Abstract

Sections of Carnoy-fixed tissues from young rats and adult mice were incubated for 5 hr at 37°C in a 0.1% solution of Clostridium histolyticum collagenase purified by ion exchange chromatography. This treatment causes collagenous fibers as well as dentinal and bone matrices to lose their ability to stain red with the van Gieson technique and pink with eosin. In view of the high specificity of the enzyme, it is assumed that the stained component of these tissues is collagen. Immediately after injection of 3H-glycine or 3H-proline, radioautography shows the label in the cytoplasm of several cell types: osteoblasts of femur and alveolar bone, odontoblasts of growing molar and incisor teeth. and fibroblasts of the periodontal membrane.

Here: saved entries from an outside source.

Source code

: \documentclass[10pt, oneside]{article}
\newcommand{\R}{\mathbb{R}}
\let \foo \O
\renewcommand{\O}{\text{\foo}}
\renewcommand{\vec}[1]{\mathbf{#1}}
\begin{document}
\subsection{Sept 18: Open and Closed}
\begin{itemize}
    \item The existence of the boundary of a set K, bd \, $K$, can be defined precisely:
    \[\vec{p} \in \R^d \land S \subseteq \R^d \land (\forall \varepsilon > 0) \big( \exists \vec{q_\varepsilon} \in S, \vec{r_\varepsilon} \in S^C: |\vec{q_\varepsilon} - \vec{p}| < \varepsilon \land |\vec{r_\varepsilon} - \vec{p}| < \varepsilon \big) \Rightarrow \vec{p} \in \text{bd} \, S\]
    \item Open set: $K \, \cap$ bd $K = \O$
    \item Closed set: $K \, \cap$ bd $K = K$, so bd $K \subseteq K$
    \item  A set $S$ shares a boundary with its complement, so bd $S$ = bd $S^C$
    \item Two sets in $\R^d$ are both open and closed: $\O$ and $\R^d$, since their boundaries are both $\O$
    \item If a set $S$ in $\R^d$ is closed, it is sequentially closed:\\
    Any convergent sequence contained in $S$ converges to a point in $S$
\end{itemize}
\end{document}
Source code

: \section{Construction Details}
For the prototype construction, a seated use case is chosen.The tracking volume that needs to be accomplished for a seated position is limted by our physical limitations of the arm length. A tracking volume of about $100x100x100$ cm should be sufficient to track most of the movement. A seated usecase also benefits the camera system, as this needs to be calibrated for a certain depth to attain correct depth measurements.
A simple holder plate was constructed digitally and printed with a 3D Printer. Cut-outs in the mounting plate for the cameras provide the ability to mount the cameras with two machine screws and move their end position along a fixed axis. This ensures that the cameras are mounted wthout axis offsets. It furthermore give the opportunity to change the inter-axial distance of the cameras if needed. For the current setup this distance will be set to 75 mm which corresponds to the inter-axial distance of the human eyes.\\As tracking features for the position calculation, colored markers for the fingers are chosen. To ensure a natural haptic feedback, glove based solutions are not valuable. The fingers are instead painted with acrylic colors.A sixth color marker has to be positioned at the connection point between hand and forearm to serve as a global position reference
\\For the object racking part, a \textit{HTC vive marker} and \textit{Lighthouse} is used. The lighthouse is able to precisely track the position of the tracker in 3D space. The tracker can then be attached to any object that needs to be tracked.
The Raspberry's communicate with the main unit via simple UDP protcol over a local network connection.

Later, the label appears outside the cells, that is, in bone matrix, dentinal matrix and intercellular spaces of periodontal membrane, respectively. Collagenase treatment extracts about half of the label which is present in the cells soon after injection, all or nearly all the label which appears later in bone and dentinal matrix, but only a fraction of that which appears in the intercellular spaces of the periodontal membrane. It is concluded that the radioactivity which occurs in osteoblasts, odontoblasts and some fibroblasts soon after injection of 3H-glycine and 3H-proline is composed in about equal parts of collagen and of other protein(s). In bone and dentinal matrix collagen alone seems to be deposited, whereas in the periodontal membrane collagen is laid down in association with other protein(s).